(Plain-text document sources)
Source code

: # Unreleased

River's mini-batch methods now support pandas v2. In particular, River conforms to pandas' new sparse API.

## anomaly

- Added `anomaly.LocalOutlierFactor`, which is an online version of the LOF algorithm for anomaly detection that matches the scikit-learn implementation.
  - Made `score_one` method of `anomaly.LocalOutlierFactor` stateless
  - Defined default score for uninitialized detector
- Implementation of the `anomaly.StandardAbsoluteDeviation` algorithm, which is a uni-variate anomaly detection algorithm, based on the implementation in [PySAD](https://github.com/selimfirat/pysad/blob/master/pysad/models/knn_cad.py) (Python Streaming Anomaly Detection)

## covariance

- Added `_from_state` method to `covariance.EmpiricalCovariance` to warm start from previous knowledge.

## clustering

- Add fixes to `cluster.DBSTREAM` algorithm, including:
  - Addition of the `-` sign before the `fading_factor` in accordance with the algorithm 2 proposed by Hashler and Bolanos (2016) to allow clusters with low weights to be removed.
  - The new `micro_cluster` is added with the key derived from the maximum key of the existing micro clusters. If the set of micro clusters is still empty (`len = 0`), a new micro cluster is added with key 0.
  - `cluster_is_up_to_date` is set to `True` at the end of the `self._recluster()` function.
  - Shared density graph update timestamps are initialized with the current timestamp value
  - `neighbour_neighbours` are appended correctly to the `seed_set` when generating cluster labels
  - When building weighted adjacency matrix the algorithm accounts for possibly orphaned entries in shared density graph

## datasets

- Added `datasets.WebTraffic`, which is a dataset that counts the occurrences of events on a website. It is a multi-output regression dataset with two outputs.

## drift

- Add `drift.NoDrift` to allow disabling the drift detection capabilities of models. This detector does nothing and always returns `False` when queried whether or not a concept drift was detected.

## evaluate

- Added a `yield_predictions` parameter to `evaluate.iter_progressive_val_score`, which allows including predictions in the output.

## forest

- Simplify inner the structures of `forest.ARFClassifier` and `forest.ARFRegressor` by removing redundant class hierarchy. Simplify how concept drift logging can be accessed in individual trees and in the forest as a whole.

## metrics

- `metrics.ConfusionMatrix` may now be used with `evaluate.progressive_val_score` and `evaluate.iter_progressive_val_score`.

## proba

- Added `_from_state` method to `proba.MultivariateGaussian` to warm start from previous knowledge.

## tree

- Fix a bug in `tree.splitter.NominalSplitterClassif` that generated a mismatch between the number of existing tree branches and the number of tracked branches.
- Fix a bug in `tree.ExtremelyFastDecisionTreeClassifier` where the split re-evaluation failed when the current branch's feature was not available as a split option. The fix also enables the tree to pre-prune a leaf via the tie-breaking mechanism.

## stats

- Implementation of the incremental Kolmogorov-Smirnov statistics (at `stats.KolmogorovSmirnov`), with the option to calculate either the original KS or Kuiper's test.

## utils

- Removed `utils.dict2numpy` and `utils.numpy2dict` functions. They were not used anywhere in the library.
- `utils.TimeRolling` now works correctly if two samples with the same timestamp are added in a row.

> _Requirement_: Output each entry exactly as written, leaving none out.

> _Response to this task_:
Source code

: # Unreleased

River's mini-batch methods now support pandas v2. In particular, River conforms to pandas' new sparse API.

## anomaly

- Added `anomaly.LocalOutlierFactor`, which is an online version of the LOF algorithm for anomaly detection that matches the scikit-learn implementation.
  - Made `score_one` method of `anomaly.LocalOutlierFactor` stateless
  - Defined default score for uninitialized detector
- Implementation of the `anomaly.StandardAbsoluteDeviation` algorithm, which is a uni-variate anomaly detection algorithm, based on the implementation in [PySAD](https://github.com/selimfirat/pysad/blob/master/pysad/models/knn_cad.py) (Python Streaming Anomaly Detection)

## covariance

- Added `_from_state` method to `covariance.EmpiricalCovariance` to warm start from previous knowledge.

## clustering

- Add fixes to `cluster.DBSTREAM` algorithm, including:
  - Addition of the `-` sign before the `fading_factor` in accordance with the algorithm 2 proposed by Hashler and Bolanos (2016) to allow clusters with low weights to be removed.
  - The new `micro_cluster` is added with the key derived from the maximum key of the existing micro clusters. If the set of micro clusters is still empty (`len = 0`), a new micro cluster is added with key 0.
  - `cluster_is_up_to_date` is set to `True` at the end of the `self._recluster()` function.
  - Shared density graph update timestamps are initialized with the current timestamp value
  - `neighbour_neighbours` are appended correctly to the `seed_set` when generating cluster labels
  - When building weighted adjacency matrix the algorithm accounts for possibly orphaned entries in shared density graph

## datasets

- Added `datasets.WebTraffic`, which is a dataset that counts the occurrences of events on a website. It is a multi-output regression dataset with two outputs.

## drift

- Add `drift.NoDrift` to allow disabling the drift detection capabilities of models. This detector does nothing and always returns `False` when queried whether or not a concept drift was detected.

## evaluate

- Added a `yield_predictions` parameter to `evaluate.iter_progressive_val_score`, which allows including predictions in the output.

## forest

- Simplify inner the structures of `forest.ARFClassifier` and `forest.ARFRegressor` by removing redundant class hierarchy. Simplify how concept drift logging can be accessed in individual trees and in the forest as a whole.

## metrics

- `metrics.ConfusionMatrix` may now be used with `evaluate.progressive_val_score` and `evaluate.iter_progressive_val_score`.

## proba

- Added `_from_state` method to `proba.MultivariateGaussian` to warm start from previous knowledge.

## tree

- Fix a bug in `tree.splitter.NominalSplitterClassif` that generated a mismatch between the number of existing tree branches and the number of tracked branches.
- Fix a bug in `tree.ExtremelyFastDecisionTreeClassifier` where the split re-evaluation failed when the current branch's feature was not available as a split option. The fix also enables the tree to pre-prune a leaf via the tie-breaking mechanism.

## stats

- Implementation of the incremental Kolmogorov-Smirnov statistics (at `stats.KolmogorovSmirnov`), with the option to calculate either the original KS or Kuiper's test.

## utils

- Removed `utils.dict2numpy` and `utils.numpy2dict` functions. They were not used anywhere in the library.
- `utils.TimeRolling` now works correctly if two samples with the same timestamp are added in a row.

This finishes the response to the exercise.